藤田菜七子“持ってる女”の証明――かわいい顔して実力は本物

2016年03月07日 21時05分

武豊(左)と藤田菜七子

 かわいい顔して実力は本物——。16年ぶり7人目のJRA女性ジョッキーとなった藤田菜七子(18=美浦・根本厩舎)は5、6日と中山競馬場で騎乗して2→9→11着。馬の実績を無視した過熱(人気)ぶりの中、しっかりした騎乗ぶりで関係者の評価はうなぎ上りだ。アイドルジョッキーの初勝利は今週に持ち越しとなったが、菜七子フィーバーはとどまるところを知らない。

 初勝利こそならなかったが、その騎乗馬は予想をはるかに上回る票(3・6・9番人気)を集め、注目度の高さを証明した。そのあまりのフィーバーぶりに、最終レース終了後は急きょ、特別会見が設けられたほどだ。

「とても緊張しましたが、無事に終わってホッとしています」

 火曜(1日)の全休明け調教から川崎競馬参戦(3日)、そしてJRAでの騎乗…怒とうの1週間を振り返る菜七子の一挙手一投足を逃すまいと、殺到したマスコミ31社(約200人)が取り囲む。戸惑いの表情を見せる菜七子に助け舟を出したのは、元祖アイドルかつ大先輩の武豊だった。

「こんにちは、初めまして。武豊と申します」

 会見途中で“乱入”してきた日本競馬界の至宝は菜七子の横でマイクを握ると「いや〜(日曜12Rは)ずっと隣(内に武豊、外に菜七子)で走っていて気を使いました。邪魔したらみんなを敵に回すからね。コーナーで外に出そうとしたら(菜七子に)『コラッ!』と怒られた」と得意のジョーク。これに対し、菜七子は「言ってないです〜」と笑顔で応酬し、笑いを誘った。

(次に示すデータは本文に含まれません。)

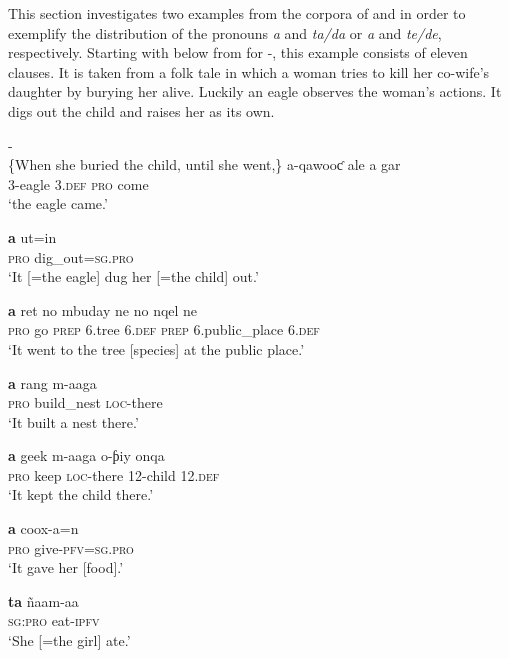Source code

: \documentclass[output=paper
,newtxmath
,modfonts
,nonflat]{langsci/langscibook}
\begin{document}
This section investigates two examples from the corpora of \citet{Faye1979} and \citet{Renaudier2012} in order to exemplify the distribution of the pronouns \textit{a} and \textit{ta/da} or \textit{a} and \textit{te/de}, respectively. Starting with  below from \citet{Faye1979} for -, this example consists of eleven clauses. It is taken from a folk tale in which a woman tries to kill her co-wife’s daughter by burying her alive. Luckily an eagle observes the woman’s actions. It digs out the child and raises her as its own.

\ea\label{ex:apel:16}
{- \citep[283]{Faye1979}}\\
{\-\hspace{0.5cm}\{When she buried the child, until she went,\}}
\ea\label{ex:apel:16a}
\gll a-qawooƈ ale a gar\\
     \textsc{3-}eagle \textsc{3.def} \textsc{pro} come \\
\glt ‘the eagle came.’

\ex\label{ex:apel:16b}
\gll \textbf{a}  ut=in\\
     \textsc{pro} dig\textsc{\_}out\textsc{=sg.pro} \\
\glt ‘It [=the eagle] dug her [=the child] out.’

\ex\label{ex:apel:16c}
\gll \textbf{a} ret no mbuday ne no nqel ne         \\
     \textsc{pro} go \textsc{prep} \textsc{6.}tree \textsc{6.def} \textsc{prep} 6.public\textsc{\_}place \textsc{6.def} \\
\glt ‘It went to the tree [species] at the public place.’   

\ex\label{ex:apel:16d}
\gll \textbf{a} rang m-aaga  \\
     \textsc{pro} build\textsc{\_}nest \textsc{loc-}there \\
\glt ‘It built a nest there.’

\ex\label{ex:apel:16e}
\gll \textbf{a} geek m-aaga o-ƥiy onqa  \\
     \textsc{pro} keep \textsc{loc-}there \textsc{12-}child \textsc{12.def}\\
\glt ‘It kept the child there.’


\ex\label{ex:apel:16f}
\gll \textbf{a} coox-a=n\\
     \textsc{pro} give\textsc{-pfv=sg.pro}\\
\glt ‘It gave her [food].’


\ex\label{ex:apel:16g}
\gll \textbf{ta} ñaam-aa\\
     \textsc{sg:pro} eat\textsc{-ipfv} \\
\glt ‘She [=the girl] ate.’
\end{document}
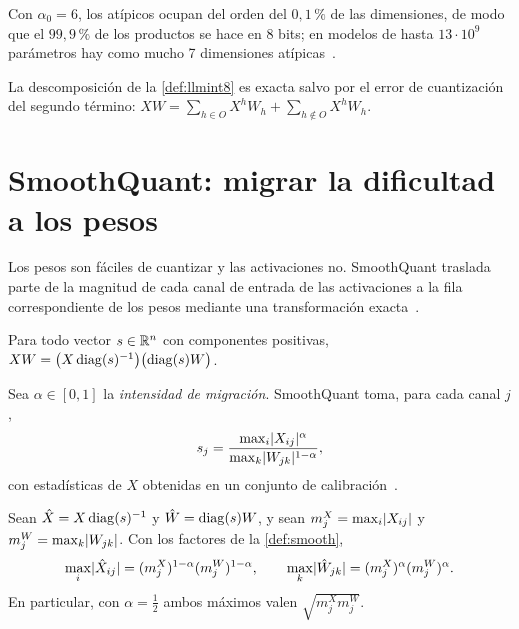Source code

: Con $\alpha_0=6$, los atípicos ocupan del orden del $0{,}1\,\%$ de las dimensiones, de modo que el $99{,}9\,\%$ de los productos se hace en 8 bits; en modelos de hasta $13\cdot 10^{9}$ parámetros hay como mucho 7 dimensiones atípicas~\cite[§3.2]{llmint8}.

\begin{proposicion}\label{prop:descomp}
La descomposición de la \cref{def:llmint8} es exacta salvo por el error de cuantización del segundo término: $XW=\sum_{h\in O}X^{h}W_{h}+\sum_{h\notin O}X^{h}W_{h}$.
\end{proposicion}

\section{SmoothQuant: migrar la dificultad a los pesos}

Los pesos son fáciles de cuantizar y las activaciones no. SmoothQuant traslada parte de la magnitud de cada canal de entrada de las activaciones a la fila correspondiente de los pesos mediante una transformación exacta~\cite[§4]{smoothquant}.

\begin{proposicion}\label{prop:smooth}
Para todo vector $s\in\R^{n}$ con componentes positivas, $XW=\bigl(X\diag(s)^{-1}\bigr)\bigl(\diag(s)W\bigr)$.
\end{proposicion}

\begin{definicion}\label{def:smooth}
Sea $\alpha\in[0,1]$ la \emph{intensidad de migración}. SmoothQuant toma, para cada canal $j$,
\[
s_j=\frac{\max_i\abs{X_{ij}}^{\alpha}}{\max_k\abs{W_{jk}}^{1-\alpha}},
\]
con estadísticas de $X$ obtenidas en un conjunto de calibración~\cite[ec.~4]{smoothquant}.
\end{definicion}

\begin{proposicion}[Equilibrio con $\alpha=\tfrac12$]\label{prop:alfa-medio}
Sean $\hat X=X\diag(s)^{-1}$ y $\hat W=\diag(s)W$, y sean $m^{X}_{j}=\max_i\abs{X_{ij}}$ y $m^{W}_{j}=\max_k\abs{W_{jk}}$. Con los factores de la \cref{def:smooth},
\[
\max_i\abs{\hat X_{ij}}=(m^{X}_{j})^{1-\alpha}(m^{W}_{j})^{1-\alpha},\qquad
\max_k\abs{\hat W_{jk}}=(m^{X}_{j})^{\alpha}(m^{W}_{j})^{\alpha}.
\]
En particular, con $\alpha=\tfrac12$ ambos máximos valen $\sqrt{m^{X}_{j}m^{W}_{j}}$.
\end{proposicion}

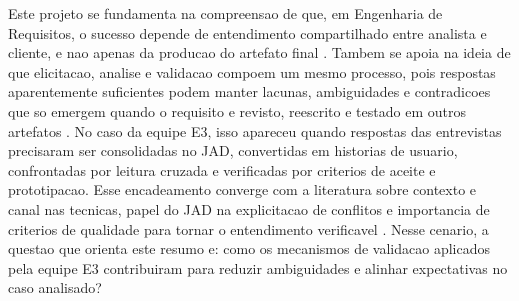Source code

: ﻿\documentclass[12pt]{article}
\begin{document}
%
%
%
%
Este projeto se fundamenta na compreensao de que, em Engenharia de Requisitos, o sucesso depende de entendimento compartilhado entre analista e cliente, e nao apenas da producao do artefato final \cite{hofmann2001re}. Tambem se apoia na ideia de que elicitacao, analise e validacao compoem um mesmo processo, pois respostas aparentemente suficientes podem manter lacunas, ambiguidades e contradicoes que so emergem quando o requisito e revisto, reescrito e testado em outros artefatos \cite{hickey2004unified,nuseibeh2000roadmap}. No caso da equipe E3, isso apareceu quando respostas das entrevistas precisaram ser consolidadas no JAD, convertidas em historias de usuario, confrontadas por leitura cruzada e verificadas por criterios de aceite e prototipacao. Esse encadeamento converge com a literatura sobre contexto e canal nas tecnicas, papel do JAD na explicitacao de conflitos e importancia de criterios de qualidade para tornar o entendimento verificavel \cite{carrizo2017context,davidson1999jad,sakthivel1991verification,lucassen2016qus}. Nesse cenario, a questao que orienta este resumo e: como os mecanismos de validacao aplicados pela equipe E3 contribuiram para reduzir ambiguidades e alinhar expectativas no caso analisado?
\end{document}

 ユタカはかわいい後輩の気持ちをほぐしつつも、肝心の騎乗ぶりをこう評価した。

「2着に来た土曜のレースをビデオで拝見したけど、最後までしっかり追っていたし、新人ということを考えればしっかり乗っています。ボクのデビュー時よりうまいんじゃないかな」

 これには少々?リップサービスも含まれるだろうが、師匠の根本康広調教師が「彼女が乗ると馬の伸びが違う」と話したように“持っている女”なのは確かのようだ。

「レース後は(武豊が)パトロールビデオを見ながら注意点や改善点を教えてくださいました。また来週から頑張ろうと思います」とけなげに語る菜七子から、もちろん今週以降も目が離せない。